ABOUT THIS TASK: A single number is required: how many lines of the listing below include the word "Therefore".

GIVEN RECORDS:
-=-=-

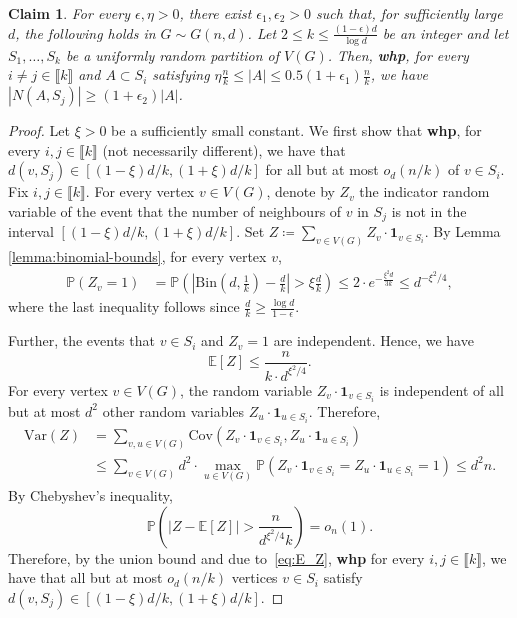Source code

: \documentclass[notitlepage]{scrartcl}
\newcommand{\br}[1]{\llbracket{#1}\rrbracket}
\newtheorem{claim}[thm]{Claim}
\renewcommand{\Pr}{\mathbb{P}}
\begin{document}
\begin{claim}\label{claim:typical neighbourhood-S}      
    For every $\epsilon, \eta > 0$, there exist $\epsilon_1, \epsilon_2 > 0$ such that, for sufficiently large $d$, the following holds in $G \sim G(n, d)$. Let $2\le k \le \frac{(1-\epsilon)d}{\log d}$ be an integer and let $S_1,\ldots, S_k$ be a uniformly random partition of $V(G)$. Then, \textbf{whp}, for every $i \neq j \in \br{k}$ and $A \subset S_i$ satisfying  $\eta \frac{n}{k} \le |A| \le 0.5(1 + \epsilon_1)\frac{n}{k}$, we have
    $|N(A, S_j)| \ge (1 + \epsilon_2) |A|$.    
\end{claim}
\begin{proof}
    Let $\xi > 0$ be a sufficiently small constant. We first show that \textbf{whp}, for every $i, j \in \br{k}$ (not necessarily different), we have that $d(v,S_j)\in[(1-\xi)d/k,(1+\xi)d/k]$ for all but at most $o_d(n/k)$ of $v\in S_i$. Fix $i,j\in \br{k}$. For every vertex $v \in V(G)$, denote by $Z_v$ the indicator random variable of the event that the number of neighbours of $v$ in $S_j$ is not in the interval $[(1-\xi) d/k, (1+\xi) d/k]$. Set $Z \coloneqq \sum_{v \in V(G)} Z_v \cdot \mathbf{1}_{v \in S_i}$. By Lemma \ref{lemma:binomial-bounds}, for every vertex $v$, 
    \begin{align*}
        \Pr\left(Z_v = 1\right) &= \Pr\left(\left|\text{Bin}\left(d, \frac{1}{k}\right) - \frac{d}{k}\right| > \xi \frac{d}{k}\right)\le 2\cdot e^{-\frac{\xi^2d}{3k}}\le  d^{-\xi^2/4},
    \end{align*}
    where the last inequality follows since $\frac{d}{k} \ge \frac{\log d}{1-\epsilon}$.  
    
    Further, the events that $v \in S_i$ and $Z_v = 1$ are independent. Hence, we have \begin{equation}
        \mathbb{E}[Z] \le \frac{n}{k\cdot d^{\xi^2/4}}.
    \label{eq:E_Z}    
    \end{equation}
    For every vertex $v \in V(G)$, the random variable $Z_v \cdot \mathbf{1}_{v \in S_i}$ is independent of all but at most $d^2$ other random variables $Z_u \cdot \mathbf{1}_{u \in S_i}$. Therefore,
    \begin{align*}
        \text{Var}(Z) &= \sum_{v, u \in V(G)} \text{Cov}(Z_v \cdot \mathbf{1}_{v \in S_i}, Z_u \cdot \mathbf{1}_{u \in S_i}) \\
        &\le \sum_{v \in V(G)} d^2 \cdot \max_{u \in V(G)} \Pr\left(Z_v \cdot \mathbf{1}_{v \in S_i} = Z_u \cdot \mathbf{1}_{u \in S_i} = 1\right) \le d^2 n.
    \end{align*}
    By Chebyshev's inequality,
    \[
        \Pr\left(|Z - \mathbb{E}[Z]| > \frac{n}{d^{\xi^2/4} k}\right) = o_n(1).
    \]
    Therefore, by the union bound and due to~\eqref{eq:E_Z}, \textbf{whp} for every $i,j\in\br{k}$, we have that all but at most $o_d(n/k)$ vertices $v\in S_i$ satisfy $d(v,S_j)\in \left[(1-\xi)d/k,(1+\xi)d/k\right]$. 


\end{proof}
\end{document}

-=-=-

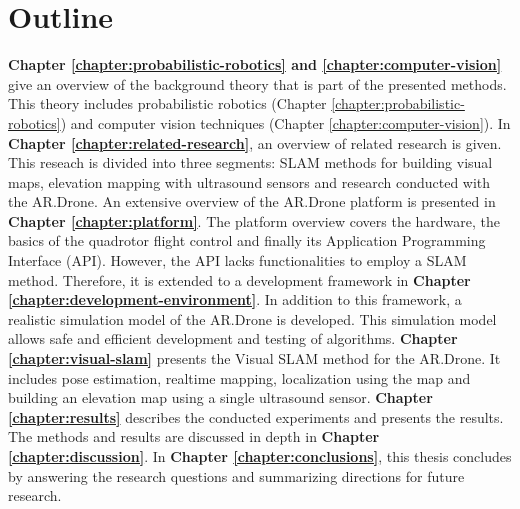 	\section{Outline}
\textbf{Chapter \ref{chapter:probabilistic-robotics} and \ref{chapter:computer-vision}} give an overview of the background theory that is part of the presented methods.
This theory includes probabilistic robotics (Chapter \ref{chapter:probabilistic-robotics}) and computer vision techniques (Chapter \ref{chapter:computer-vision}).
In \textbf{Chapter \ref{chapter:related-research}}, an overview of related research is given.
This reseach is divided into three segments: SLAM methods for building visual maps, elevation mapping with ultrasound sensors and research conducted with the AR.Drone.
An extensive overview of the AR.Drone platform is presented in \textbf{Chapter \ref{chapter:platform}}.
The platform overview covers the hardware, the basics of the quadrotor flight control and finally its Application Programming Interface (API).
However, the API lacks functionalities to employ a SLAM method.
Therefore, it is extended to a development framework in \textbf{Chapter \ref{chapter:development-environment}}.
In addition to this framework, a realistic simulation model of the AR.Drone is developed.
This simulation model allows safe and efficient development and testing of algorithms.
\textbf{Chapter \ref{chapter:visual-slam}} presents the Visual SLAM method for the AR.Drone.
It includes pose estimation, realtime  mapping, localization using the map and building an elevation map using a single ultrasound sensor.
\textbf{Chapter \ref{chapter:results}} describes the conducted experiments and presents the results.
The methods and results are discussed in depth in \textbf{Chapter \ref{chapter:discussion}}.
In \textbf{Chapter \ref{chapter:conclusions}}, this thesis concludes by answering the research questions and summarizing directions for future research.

-=-=-

TASK OUTPUT: 3